I know, I know. I wouldn’t be excited about that, either. But we can’t really expect this to get better if we keep forcing your dog into a panic multiple times per day, every day. If she was going to “just get over it,” she’d already have done so.

Read this article about litter training your dog here.

We need to get some of those stress hormones out of your dog – a little emotional detox, if you will.

It also is probably time to visit the vet and ask about medication.

My general rule of thumb is if the dog is really struggling to deal with “normal doggie stuff,” it’s time to ask a vet for help. Your dog shouldn’t be petrified of going outside. That’s not normal.
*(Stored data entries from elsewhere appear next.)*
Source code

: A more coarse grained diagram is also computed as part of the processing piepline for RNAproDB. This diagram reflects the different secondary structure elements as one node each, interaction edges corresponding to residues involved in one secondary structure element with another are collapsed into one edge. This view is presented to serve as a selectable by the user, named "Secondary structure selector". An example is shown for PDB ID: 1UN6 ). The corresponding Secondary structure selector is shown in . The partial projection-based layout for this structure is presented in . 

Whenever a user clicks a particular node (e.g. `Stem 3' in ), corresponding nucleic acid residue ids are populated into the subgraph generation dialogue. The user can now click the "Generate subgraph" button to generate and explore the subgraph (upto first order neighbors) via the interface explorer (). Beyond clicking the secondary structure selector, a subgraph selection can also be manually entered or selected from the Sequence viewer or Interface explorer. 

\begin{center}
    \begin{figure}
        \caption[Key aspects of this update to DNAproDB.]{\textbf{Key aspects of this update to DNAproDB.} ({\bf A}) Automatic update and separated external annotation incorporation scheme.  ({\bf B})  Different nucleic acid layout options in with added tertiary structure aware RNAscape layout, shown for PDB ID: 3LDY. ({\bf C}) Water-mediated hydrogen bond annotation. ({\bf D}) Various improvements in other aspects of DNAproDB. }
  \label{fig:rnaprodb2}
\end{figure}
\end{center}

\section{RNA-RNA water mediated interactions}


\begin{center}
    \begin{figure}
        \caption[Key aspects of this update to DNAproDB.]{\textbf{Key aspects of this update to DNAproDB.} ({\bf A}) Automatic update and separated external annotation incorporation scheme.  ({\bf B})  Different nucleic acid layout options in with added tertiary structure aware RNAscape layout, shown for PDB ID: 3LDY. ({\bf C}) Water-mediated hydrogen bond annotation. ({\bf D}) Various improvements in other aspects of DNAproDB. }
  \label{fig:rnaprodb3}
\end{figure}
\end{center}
Medication should help make your dog just calm enough that you can get some training in (so the enthusiastic cheering and treats can take hold). It shouldn’t knock your precious pup out or turn her comatose. It should just mitigate the fear/phobia/panic.

Now it’s time to teach your pup that outdoors isn’t so bad.

Once your dog isn’t being regularly panicked by daily walks, it’s time to start working on building confidence.

You can start this indoors:

Now that your pup has some basic confidence built up again, it’s time to face her fears – slowly and steadily.

Start the training just before your dog showed signs of fear before. That might mean when you pick up the leash, when you open the door, or when you step onto the street. I’ll start with the leash, just to show more steps.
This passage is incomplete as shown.